Background: Indoor air quality (IAQ) in schools can affect the performance and health of occupants, especially young children. Increased public attention on IAQ during the COVID-19 pandemic and bushfires have boosted the development and application of data-driven models, such as artificial neural networks (ANNs) that can be used to predict levels of pollutants and indoor exposures. Methods: This review summarises the types and sources of indoor air pollutants (IAP) and the indicators of IAQ. This is followed by a systematic evaluation of ANNs as predictive models of IAQ in schools, including predictive neural network algorithms and modelling processes.
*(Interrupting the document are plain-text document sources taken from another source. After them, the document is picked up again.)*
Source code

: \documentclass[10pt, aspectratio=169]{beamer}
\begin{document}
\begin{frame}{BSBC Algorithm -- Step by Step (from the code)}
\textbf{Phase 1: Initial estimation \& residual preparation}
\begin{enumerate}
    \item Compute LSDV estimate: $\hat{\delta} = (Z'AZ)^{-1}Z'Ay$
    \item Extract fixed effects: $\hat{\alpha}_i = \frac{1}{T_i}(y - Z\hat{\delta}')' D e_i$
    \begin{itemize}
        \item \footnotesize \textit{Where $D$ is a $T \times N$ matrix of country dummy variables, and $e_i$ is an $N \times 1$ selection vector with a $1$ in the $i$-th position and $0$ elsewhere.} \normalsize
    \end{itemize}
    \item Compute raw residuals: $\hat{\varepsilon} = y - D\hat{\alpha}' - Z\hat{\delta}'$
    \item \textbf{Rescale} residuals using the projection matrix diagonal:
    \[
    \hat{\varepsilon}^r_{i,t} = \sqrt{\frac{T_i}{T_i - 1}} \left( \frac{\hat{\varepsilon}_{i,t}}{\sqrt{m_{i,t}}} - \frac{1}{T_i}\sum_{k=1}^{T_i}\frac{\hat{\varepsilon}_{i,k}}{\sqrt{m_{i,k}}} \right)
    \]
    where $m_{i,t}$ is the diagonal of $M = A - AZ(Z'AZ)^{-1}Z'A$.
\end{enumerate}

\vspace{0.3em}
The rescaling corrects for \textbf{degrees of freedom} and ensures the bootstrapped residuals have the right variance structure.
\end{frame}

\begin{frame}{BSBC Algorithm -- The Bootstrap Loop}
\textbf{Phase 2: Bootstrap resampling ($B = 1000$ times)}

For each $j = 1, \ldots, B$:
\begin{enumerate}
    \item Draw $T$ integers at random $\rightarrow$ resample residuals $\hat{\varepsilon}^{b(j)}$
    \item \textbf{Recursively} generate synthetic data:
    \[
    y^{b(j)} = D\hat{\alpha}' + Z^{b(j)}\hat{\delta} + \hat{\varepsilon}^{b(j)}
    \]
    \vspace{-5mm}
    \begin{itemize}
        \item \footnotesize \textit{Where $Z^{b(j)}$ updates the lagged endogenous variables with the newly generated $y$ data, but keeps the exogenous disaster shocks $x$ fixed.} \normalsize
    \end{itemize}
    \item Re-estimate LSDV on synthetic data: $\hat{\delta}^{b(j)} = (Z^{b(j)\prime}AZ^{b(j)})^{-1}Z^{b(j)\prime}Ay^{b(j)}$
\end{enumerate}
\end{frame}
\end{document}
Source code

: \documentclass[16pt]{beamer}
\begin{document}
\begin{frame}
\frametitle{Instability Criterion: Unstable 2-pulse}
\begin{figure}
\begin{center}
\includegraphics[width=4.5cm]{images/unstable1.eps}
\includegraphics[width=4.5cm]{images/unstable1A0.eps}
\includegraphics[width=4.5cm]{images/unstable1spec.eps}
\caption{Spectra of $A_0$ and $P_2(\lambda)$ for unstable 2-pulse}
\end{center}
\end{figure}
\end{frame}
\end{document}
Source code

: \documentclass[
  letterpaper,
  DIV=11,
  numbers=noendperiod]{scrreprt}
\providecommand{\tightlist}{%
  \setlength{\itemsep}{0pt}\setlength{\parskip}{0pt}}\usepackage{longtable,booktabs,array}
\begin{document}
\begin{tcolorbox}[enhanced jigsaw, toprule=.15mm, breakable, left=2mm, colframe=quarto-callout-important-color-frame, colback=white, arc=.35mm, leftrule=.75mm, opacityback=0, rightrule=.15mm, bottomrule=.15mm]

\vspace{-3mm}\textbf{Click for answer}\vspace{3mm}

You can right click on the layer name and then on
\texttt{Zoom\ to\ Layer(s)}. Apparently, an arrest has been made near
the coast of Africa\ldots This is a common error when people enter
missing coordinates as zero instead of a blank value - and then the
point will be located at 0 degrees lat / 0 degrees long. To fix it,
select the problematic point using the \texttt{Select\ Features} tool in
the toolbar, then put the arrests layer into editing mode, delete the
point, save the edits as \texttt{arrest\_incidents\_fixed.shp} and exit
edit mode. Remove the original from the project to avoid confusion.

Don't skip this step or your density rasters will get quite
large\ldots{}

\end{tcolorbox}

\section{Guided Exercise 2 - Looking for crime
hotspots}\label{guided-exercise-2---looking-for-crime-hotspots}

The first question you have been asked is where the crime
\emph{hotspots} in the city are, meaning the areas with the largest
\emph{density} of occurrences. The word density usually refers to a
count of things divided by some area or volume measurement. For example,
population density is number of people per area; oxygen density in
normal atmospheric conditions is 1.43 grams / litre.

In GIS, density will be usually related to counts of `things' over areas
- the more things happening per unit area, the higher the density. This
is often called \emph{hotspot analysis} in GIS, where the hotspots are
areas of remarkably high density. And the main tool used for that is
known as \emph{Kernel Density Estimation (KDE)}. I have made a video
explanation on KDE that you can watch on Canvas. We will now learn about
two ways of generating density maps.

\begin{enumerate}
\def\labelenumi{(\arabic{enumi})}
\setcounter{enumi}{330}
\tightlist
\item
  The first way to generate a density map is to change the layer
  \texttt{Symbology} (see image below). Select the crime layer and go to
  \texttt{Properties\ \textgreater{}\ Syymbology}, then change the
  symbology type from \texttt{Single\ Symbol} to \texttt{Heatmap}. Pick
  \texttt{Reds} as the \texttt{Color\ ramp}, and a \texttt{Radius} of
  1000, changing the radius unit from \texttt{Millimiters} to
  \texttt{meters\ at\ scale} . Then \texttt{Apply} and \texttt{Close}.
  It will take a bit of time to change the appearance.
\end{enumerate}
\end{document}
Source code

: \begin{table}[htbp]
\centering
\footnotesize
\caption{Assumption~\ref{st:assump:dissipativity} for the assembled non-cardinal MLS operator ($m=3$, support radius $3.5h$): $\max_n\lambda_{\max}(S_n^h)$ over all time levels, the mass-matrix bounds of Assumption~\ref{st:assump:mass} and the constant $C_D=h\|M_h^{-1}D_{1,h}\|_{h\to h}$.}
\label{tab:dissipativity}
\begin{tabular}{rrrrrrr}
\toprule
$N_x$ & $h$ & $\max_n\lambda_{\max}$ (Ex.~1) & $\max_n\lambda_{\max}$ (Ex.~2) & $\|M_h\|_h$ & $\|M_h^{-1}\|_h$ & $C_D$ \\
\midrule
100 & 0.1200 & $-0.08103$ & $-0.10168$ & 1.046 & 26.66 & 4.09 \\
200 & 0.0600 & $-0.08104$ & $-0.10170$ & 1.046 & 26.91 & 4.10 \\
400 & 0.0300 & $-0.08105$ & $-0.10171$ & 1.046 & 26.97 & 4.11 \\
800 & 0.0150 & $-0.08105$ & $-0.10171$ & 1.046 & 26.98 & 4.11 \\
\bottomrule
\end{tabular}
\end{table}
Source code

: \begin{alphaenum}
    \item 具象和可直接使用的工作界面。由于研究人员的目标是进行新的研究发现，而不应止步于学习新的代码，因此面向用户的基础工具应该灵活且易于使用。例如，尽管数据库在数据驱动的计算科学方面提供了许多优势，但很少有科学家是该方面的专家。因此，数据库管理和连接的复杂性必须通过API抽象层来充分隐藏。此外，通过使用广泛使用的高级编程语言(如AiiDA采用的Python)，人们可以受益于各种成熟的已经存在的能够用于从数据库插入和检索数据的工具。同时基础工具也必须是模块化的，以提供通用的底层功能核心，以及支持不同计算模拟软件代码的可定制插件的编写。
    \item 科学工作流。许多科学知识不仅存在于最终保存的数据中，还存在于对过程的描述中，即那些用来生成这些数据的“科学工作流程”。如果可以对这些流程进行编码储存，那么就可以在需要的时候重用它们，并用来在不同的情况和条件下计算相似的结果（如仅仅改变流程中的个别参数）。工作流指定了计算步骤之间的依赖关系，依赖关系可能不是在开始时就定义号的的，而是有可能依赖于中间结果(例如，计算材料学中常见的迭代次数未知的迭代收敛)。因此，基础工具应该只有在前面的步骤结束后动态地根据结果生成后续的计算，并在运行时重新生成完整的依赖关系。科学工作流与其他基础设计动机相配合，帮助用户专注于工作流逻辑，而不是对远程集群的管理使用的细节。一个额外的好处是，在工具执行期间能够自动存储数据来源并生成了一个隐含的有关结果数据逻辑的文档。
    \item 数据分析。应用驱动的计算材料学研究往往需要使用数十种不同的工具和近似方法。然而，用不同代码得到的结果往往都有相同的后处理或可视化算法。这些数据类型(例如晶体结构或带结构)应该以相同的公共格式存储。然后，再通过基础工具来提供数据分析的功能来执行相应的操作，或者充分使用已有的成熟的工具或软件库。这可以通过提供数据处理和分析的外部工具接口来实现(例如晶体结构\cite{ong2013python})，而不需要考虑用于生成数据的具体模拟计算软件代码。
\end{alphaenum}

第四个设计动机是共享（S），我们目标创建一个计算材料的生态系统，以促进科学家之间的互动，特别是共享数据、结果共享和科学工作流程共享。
The methods for article selection and inclusion followed a systematic, four-step process: identification, screening, eligibility, and inclusion. Results: After screening and selection, nine predictive papers were included in this review. Traditional ANNs were used most frequently, while recurrent neural networks (RNNs) models analysed time-series issues such as IAQ better. Meanwhile, current prediction research mainly focused on using indoor PM 2.5 and CO 2 concentrations as output variables in schools and did not cover common air pollutants. Although studies have highlighted the impact of school building parameters and occupancy parameters on IAQ, it is difficult to incorporate them in predictive models. Conclusions: This review presents the current state of IAQ predictive models and identifies the limitations and future research directions for schools.

Suggested Citation

  • Jierui Dong & Nigel Goodman & Priyadarsini Rajagopalan, 2023. "A Review of Artificial Neural Network Models Applied to Predict Indoor Air Quality in Schools," IJERPH, MDPI, vol. 20(15), pages 1-18, July.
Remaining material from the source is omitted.